Exercise description >> Across all the records below, how many lines contain "Messwerte"? Respond with only the number.

Data under study >>
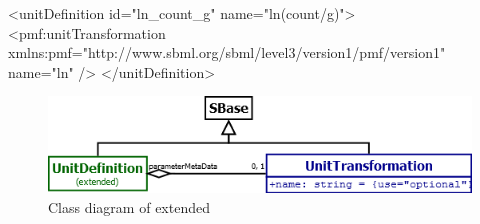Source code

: \begin{example}
<unitDefinition id="ln_count_g" name="ln(count/g)">
  <pmf:unitTransformation xmlns:pmf="http://www.sbml.org/sbml/level3/version1/pmf/version1"
    name="ln" />
</unitDefinition>
\end{example}

\begin{figure}
	\includegraphics[scale=0.7]{img/unitdefinition_uml}
	\caption{Class diagram of extended \UnitDefinition}
	\label{unitdefinition_uml}
\end{figure}
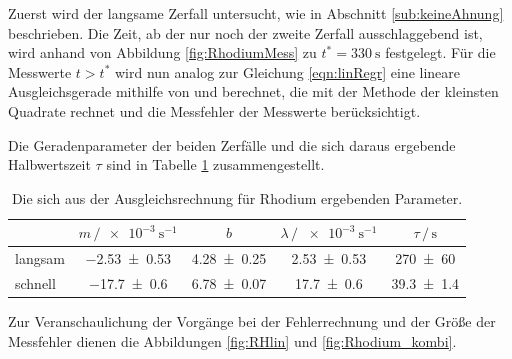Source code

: Zuerst wird der langsame Zerfall untersucht, wie in Abschnitt \ref{sub:keineAhnung} beschrieben. 
Die Zeit, ab der nur noch der zweite Zerfall ausschlaggebend ist, wird anhand von Abbildung \ref{fig:RhodiumMess} zu $t^*=\SI{330}{\second}$ festgelegt.
Für die Messwerte $t>t^*$ wird nun analog zur Gleichung \eqref{eqn:linRegr} eine lineare Ausgleichsgerade mithilfe von 
\cite{scipy} und \cite{uncertainties} berechnet, die mit der Methode der kleinsten Quadrate rechnet und die Messfehler der Messwerte berücksichtigt. 

Die Geradenparameter der beiden Zerfälle und die sich daraus ergebende Halbwertszeit $\tau$ sind in Tabelle \ref{tab:Denkdirwasaus} zusammengestellt. 
\begin{table}
    \centering
    \caption{Die sich aus der Ausgleichsrechnung für Rhodium ergebenden Parameter.}
    \label{tab:Denkdirwasaus}
    \begin{tabular}{l c c c c}
        \toprule
         & $m\,/\SI{e-3}{\second\tothe{-1}}$ & $b$ & $\lambda\,/\,\SI{e-3}{\second\tothe{-1}}$ & $\tau\,/\,\si{\second}$ \\
        \midrule
        langsam & \num{-2.53+-0.53} & \num{4.28+-0.25} & \num{2.53+-0.53} & \num{270+-60}   \\
        schnell & \num{-17.7+-0.6}  & \num{6.78+-0.07} & \num{17.7+-0.6}  & \num{39.3+-1.4} \\
        \bottomrule
    \end{tabular}
\end{table}
Zur Veranschaulichung der Vorgänge bei der Fehlerrechnung und der Größe der Messfehler dienen die Abbildungen \ref{fig:RHlin} und \ref{fig:Rhodium_kombi}. 
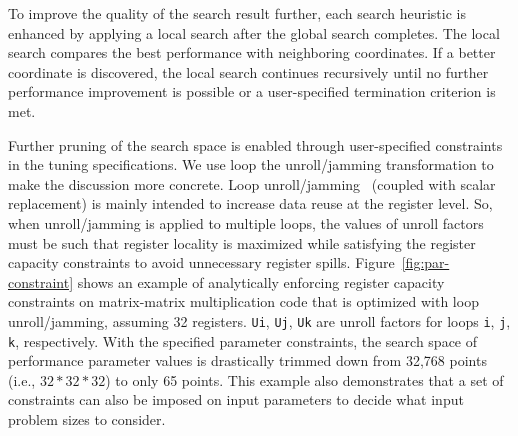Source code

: 

To improve the quality of the search result further, each search heuristic is
enhanced by applying a local search after the global search completes. The
local search compares the best performance with neighboring coordinates. If a
better coordinate is discovered, the local search continues recursively until
no further performance improvement is possible or a user-specified
termination criterion is met.

Further pruning of the search space is enabled through user-specified
constraints in the tuning specifications. We use loop the
unroll/jamming transformation to make the discussion more concrete. Loop
unroll/jamming~\cite{sarkar-unrolljam} (coupled with scalar replacement) is
mainly intended to increase data reuse at the register level. So, when
unroll/jamming is applied to multiple loops, the values of unroll factors
must be such that register locality is maximized while satisfying the
register capacity constraints to avoid unnecessary register
spills. Figure~\ref{fig:par-constraint} shows an example of analytically
enforcing register capacity constraints on matrix-matrix multiplication code
that is optimized with loop unroll/jamming, assuming 32
registers. \texttt{Ui}, \texttt{Uj}, \texttt{Uk} are unroll factors for loops
\texttt{i}, \texttt{j}, \texttt{k}, respectively. With the specified
parameter constraints, the search space of performance parameter values is
drastically trimmed down from 32,768 points (i.e., $32*32*32$) to only 65
points. This example also demonstrates that a set of constraints can also be
imposed on input parameters to decide what input problem sizes to consider.

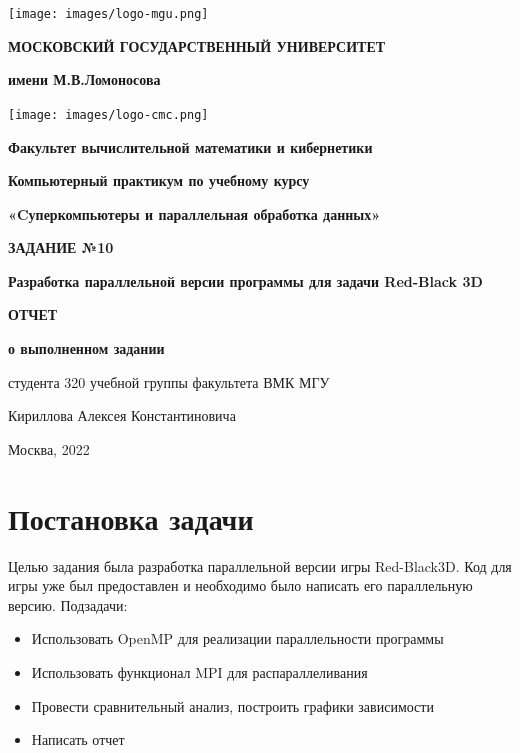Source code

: \documentclass[./import.tex]{subfiles}
\begin{document}
\begin{titlepage}
\centering\noindent
{
\begin{minipage}{0.1\textwidth}
\texttt{[image: images/logo-mgu.png]}
\end{minipage}
\hfill
\begin{minipage}{0.77\textwidth}
\begin{center}
\textbf{МОСКОВСКИЙ ГОСУДАРСТВЕННЫЙ УНИВЕРСИТЕТ}\par
\textbf{имени М.В.Ломоносова}\par
\end{center}
\end{minipage}
\hfill
\begin{minipage}{0.1\textwidth}
\texttt{[image: images/logo-cmc.png]}
\end{minipage}
}\par
{
\textbf{Факультет вычислительной математики и кибернетики}\par
\nointerlineskip
\noindent\makebox[\linewidth]{\rule{\textwidth}{0.4pt}}
}
\vfill
{
\Large{\textbf{Компьютерный практикум по учебному курсу}}\par
\Large{\textbf{«Cуперкомпьютеры и параллельная обработка данных»}}\par
}
\vfill
{
\Huge{\textbf{ЗАДАНИЕ №10}}\par
\Large{\textbf{Разработка параллельной версии программы для задачи Red-Black 3D}}\par
\par
}
\vfill
{
\Large{\textbf{ОТЧЕТ}}\par
\Large{\textbf{о выполненном задании}}\par
\Large{студента 320 учебной группы факультета ВМК МГУ}\par
\Large{Кириллова Алексея Константиновича
\par}
}
\vfill
{\Large Москва, 2022}
\end{titlepage}
\tableofcontents

\newpage
\section{Постановка задачи}
Целью задания была разработка параллельной версии игры Red-Black3D. Код для игры уже был предоставлен и необходимо было написать его параллельную версию. Подзадачи:
\begin{itemize}
    \item Использовать OpenMP для реализации параллельности программы
    \item Использовать функционал MPI для распараллеливания
    \item Провести сравнительный анализ, построить графики зависимости
    \item Написать отчет
\end{itemize}
\end{document}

Solution to this task >> 2